Take a look at this PC Pro review of the $160 Next 7-inch media tablet. If you're short of time with Thanksgiving coming and all that, I'll just cut straight to the verdict:
So what's wrong with this tablet? Well, basically the 300MHz processor and 128MB of RAM just scream that it's a cellphone with a large screen. It's cheap junk produced with one goal in mind - suckering people into buying something that vaguely looks like an iPad, only built so cheap as to be utterly useless.
If this were the only cheap and nasty Android tablet out there, I wouldn't be worried. But it's not. In fact, we're already hip-deep in mass-produced misery. Our very own Jason Perlow got burned by a $99 Android tablet that he picked up from Walgreens. And this abomination had a 533MHz CPU and 256MB of RAM, double what the Next tablet has, and Perlow still branded this device as an "awful piece of junk."
Cheap junk is still junk.
I'd really hate for these tablets to be the first contact that the public has with the Android OS. Sure, Android has failings (what OS doesn't ...) but there failings here aren't related to the OS but to the implementation of the OS. It's down to companies relying on there being an ample supply of suckers out there who will be blinded by the price and put the failings of the device down to their incompetence or ineptitude, rather than that of the manufacturer.
Not only is there a risk that the proliferation of cheap tat will harm Android, there's a real risk that it will harm the tablet market as a whole.

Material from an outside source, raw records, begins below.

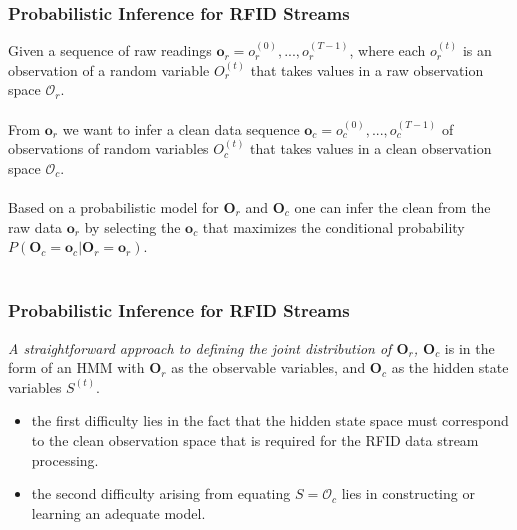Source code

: \begin{frame}
\begin{columns}
\end{columns}

\end{frame}


\begin{frame}
\frametitle{Probabilistic Inference for RFID Streams}

Given a sequence of raw readings $\mathbf{o}_r = o^{(0)}_r,...,o^{(T-1)}_r$, where each $o^{(t)}_r$ is an observation of a random variable $O^{(t)}_r$ that takes values in a raw observation space $\mathcal{O}_r$. \\~\\

From $\mathbf{o}_r$ we want to infer a clean data sequence $\mathbf{o}_c = o^{(0)}_c,...,o^{(T-1)}_c$ of observations of random variables $O^{(t)}_c$ that takes values in a clean observation space $\mathcal{O}_c$. \\~\\

Based on a probabilistic model for $\mathbf{O}_r$ and $\mathbf{O}_c$ one can infer the clean from the raw data $\mathbf{o}_r$ by selecting the $\mathbf{o}_c$ that maximizes the conditional probability $P(\mathbf{O}_c = \mathbf{o}_c | \mathbf{O}_r = \mathbf{o}_r)$. \\~\\

\end{frame}


\begin{frame}
\frametitle{Probabilistic Inference for RFID Streams}

\textit{A straightforward approach to defining the joint distribution of $\mathbf{O}_r$, $\mathbf{O}_c$} is in the form of an HMM with $\mathbf{O}_r$ as the observable variables, and $\mathbf{O}_c$ as the hidden state variables $S^{(t)}$.

\begin{itemize}

  \item the first difficulty lies in the fact that the hidden state space must correspond to the clean observation space that is required for the RFID data stream processing.

  \item the second difficulty arising from equating $S = \mathcal{O}_c$ lies in constructing or learning an adequate model.

\end{itemize}

\end{frame}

Don't believe me? Look at how Windows Vista was trashed based on issues that were mostly fixed by the time Service Pack 1 was released.
I worry about Android. I worry because the 'open' nature of the platform (and 'open source' being only one facet of that) is being used and abused by unscrupulous manufacturers. The Android name is being trashed by association.
Is there a solution? I don't know. Google could fork Android in the way that Chrome and Chromium are separate entities, allowing for a Google-approved Android and a separate codebase for those wanting to tinker (as suggested by Paul Ockenden in the comments in the PC Pro review). If nothing else, this would protect the Android brand.